As always, please remember that there is a whole community of support at MaleSurvivor to help you as well.

—Photo credit: ST33VO/Flickr

how the mighty have fallen

While I was driving home today, I heard on NPR that “JoePa“‘s statute at Penn State is most probably going to be demolished, “so if you want your picture taken in front of it, you had better get there quick.”   Nike has apparently already removed his name from a child care center.  So sad.  Everything this great coach, loving father and good man did is now cast aside, his honorable name tarnished forever because of what he did NOT do.  Something unforgivable.

The following is a Yahoo! Sports report

Jo Paterno’s Role in the Cover-Up of a Child Molester

Sat, Jun 30, 2012 2:14 PM EDT

The Penn State administration had finally hatched a plan. It was too kind, backward and included possibly tampering with a criminal investigation. Still, it was enough of a plan that it could’ve stopped Jerry Sandusky, child molester, back in 2001.

Just a couple weeks earlier, a football graduate assistant, Mike McQueary, had witnessed Sandusky abusing a boy in a Penn State locker room shower. He told coach Joe Paterno. He told vice president Gary Schultz and athletic director Tim Curley. He could’ve been more specific. He was clearly specific enough, however, to get their attention.
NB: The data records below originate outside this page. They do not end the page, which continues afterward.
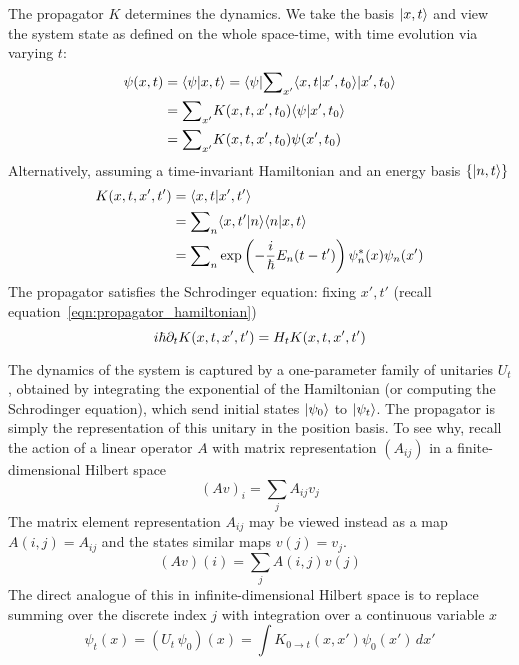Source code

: The propagator $K$ determines the dynamics. We take the basis $|x, t\rangle$ 
and view the system state as defined on the whole space-time, with time evolution via varying $t$: 
\begin{equation}\begin{aligned}\label{eqn:propagator_evolution}
    \psi(x, t) 
        &= \left\langle \psi|x, t \right\rangle = \langle \psi|{\sum}_{x'}\langle x, t|x', t_0\rangle |x', t_0\rangle  \\ 
        &= {\sum}_{x'}K(x, t, x', t_0)\langle \psi|x', t_0\rangle \\ 
        &= {\sum}_{x'}K(x, t, x', t_0)\psi(x', t_0)
\end{aligned}\end{equation}
Alternatively, assuming a time-invariant Hamiltonian and an energy basis $\{|n, t\rangle\}$
\begin{equation}\begin{aligned}\label{eqn:propagator_energy_eigenstates}
    K(x, t, x', t') 
        &= \langle x, t|x', t'\rangle \\ 
        &= {\sum}_n \langle x, t'|n\rangle \langle n|x, t\rangle \\ 
        &= {\sum}_n \exp\left(-\dfrac i {\hbar} E_n(t-t')\right)\psi_n^*(x)\psi_n(x')
\end{aligned}\end{equation}
The propagator satisfies the Schrodinger equation: fixing $x', t'$ (recall equation~\ref{eqn:propagator_hamiltonian})
\begin{equation}
    i\hbar \partial_{t} K(x, t, x', t') = H_t K(x, t, x', t')
\end{equation}
\begin{remark}
    The dynamics of the system is captured by a one-parameter family of unitaries $U_t$, 
    obtained by integrating the exponential of the Hamiltonian (or computing the Schrodinger 
    equation), which send initial states $|\psi_0\rangle$ to $|\psi_t\rangle$. 
    The propagator is simply the representation of this unitary in the position basis. 
    To see why, recall the action of a linear operator $A$ with matrix representation $(A_{ij})$ 
    in a finite-dimensional Hilbert space 
    \[ 
        (Av)_i = \sum_j A_{ij} v_j 
    \] 
    The matrix element representation $A_{ij}$ may be viewed instead as a map $A(i, j)=A_{ij}$ 
    and the states similar maps $v(j) = v_j$. 
    \[ 
        (Av)(i) = \sum_j A(i, j)v(j)
    \] 
    The direct analogue of this in infinite-dimensional Hilbert space is to replace summing 
    over the discrete index $j$ with integration over a continuous variable $x$ 
    \[ 
        \psi_t(x) = (U_t\, \psi_0)(x) = \int K_{0\to t}(x, x')\psi_0(x')\, dx' 
    \] 
\end{remark}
Schultz plotted out a course of action, according to a bombshell report by CNN, citing an email exchange that’s been uncovered in the school’s independent investigation by former FBI chief Louis Freeh. The report could be released as early as next month.
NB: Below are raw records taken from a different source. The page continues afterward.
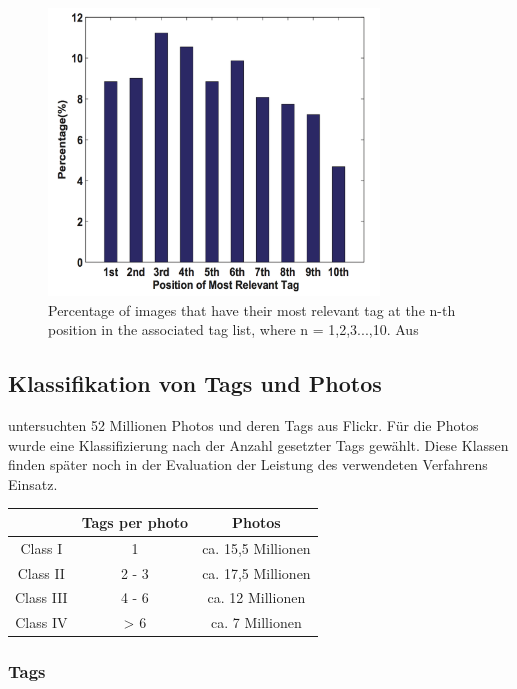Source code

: \begin{itemize}
  
  \begin{figure}[htbp]
    \centering
      \includegraphics[height=3in]{images/tag_ranking_psotion_relevant_tag.png}
    \caption{Percentage of images that have their most relevant tag at the n-th position in the associated tag list, where n = 1,2,3...,10. Aus \cite{ranking}}
    \label{fig:images_tag_ranking_psotion_relevant_tag}
  \end{figure}
  
  
 \end{itemize}

\subsection{Klassifikation von Tags und Photos} %
\label{sub:klassifikation_von_tags}

\cite{collectiveKnowledge} untersuchten 52 Millionen Photos und deren Tags aus Flickr. Für die Photos wurde eine Klassifizierung nach der Anzahl gesetzter Tags gewählt. Diese Klassen finden später noch in der Evaluation der Leistung des verwendeten Verfahrens Einsatz.

\begin{tabular}{ccc}
\hline
 & Tags per photo & Photos\\
\hline
Class I & 1 & ca. 15,5 Millionen\\
\hline
Class II & 2 - 3 & ca. 17,5 Millionen\\
\hline
Class III & 4 - 6 & ca. 12 Millionen\\
\hline
Class IV & > 6 & ca. 7 Millionen\\
\hline
\end{tabular}

\subsubsection*{Tags} %
\label{ssub:tags}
According to CNN in an email dated Feb. 26, 2001, Schultz wrote to Curley about a three-part plan that included talking “with the subject asap regarding the future appropriate use of the University facility,” … “contacting the chair of the charitable organization” and “contacting the Department of Welfare.”

Former Penn State athletic director Tim Curley’s alleged email could be damaging for Joe Paterno. (AP)It would have been better to skip directly to the third action and let the welfare authorities do the meeting and informing, but this should’ve been enough to end Sandusky’s reign of terror.
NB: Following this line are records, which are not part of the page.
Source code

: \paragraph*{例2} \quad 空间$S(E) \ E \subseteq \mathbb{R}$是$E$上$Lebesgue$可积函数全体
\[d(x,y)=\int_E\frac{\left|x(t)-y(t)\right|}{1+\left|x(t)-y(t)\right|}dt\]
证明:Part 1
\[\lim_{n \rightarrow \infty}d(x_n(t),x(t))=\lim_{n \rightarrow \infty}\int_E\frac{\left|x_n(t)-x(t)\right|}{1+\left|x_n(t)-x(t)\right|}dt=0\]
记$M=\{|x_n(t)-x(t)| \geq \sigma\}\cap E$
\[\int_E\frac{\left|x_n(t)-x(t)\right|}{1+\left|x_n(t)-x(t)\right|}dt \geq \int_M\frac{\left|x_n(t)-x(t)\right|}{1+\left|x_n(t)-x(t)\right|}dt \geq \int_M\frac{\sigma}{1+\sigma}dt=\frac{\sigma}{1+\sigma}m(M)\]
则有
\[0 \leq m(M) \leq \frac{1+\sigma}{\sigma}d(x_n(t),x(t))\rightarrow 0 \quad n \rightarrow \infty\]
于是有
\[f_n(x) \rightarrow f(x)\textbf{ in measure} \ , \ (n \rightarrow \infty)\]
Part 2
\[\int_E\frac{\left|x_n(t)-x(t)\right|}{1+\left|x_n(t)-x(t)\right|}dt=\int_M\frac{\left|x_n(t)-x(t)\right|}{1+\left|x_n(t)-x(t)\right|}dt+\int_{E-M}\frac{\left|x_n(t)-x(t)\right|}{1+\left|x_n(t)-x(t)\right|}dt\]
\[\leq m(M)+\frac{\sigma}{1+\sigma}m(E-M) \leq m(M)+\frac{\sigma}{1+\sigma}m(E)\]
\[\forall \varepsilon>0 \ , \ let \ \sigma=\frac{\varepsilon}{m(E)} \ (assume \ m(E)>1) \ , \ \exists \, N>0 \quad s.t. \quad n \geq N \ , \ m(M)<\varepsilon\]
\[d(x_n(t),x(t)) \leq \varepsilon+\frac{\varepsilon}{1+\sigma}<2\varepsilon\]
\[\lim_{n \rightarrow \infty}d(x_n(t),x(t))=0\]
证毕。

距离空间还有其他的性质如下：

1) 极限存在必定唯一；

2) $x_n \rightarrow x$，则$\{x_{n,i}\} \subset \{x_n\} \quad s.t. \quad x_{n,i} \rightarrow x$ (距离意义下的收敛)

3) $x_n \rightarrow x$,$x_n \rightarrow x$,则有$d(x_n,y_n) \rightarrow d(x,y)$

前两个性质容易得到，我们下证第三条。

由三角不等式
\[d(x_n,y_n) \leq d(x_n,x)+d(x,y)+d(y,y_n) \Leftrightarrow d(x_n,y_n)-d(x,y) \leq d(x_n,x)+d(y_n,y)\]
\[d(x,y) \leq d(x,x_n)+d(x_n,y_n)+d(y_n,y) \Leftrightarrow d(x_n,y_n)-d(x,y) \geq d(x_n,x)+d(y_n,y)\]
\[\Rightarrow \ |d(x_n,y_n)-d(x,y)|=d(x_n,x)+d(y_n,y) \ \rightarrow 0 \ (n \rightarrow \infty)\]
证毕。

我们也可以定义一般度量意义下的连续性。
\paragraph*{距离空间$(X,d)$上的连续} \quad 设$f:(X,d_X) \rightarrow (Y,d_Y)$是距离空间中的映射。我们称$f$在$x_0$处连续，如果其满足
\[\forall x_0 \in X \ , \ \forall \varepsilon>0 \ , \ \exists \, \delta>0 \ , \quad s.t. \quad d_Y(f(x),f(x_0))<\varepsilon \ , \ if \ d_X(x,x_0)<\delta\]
Except that Curley sent an email to Schultz and school president Graham Spanier on Feb. 27, 2001, that changed everything.

“After giving it more thought and talking it over with Joe yesterday, I am uncomfortable with what we agreed were the next steps. I am having trouble with going to everyone but the person involved. I would be more comfortable meeting with the person and tell them about the information we received and tell them we are aware of the first situation,” Curley’s email said, according to CNN.

It’s unclear why Curley suggested that Sandusky (the “person involved”) wouldn’t be contacted when Schultz’s email told Curley to “talk with the subject asap.” But the bottom line is that child welfare services was never contacted. And Sandusky, convicted earlier this month on 45 counts of molestation, continued to stalk and abuse the area’s disadvantaged boys for seven more years.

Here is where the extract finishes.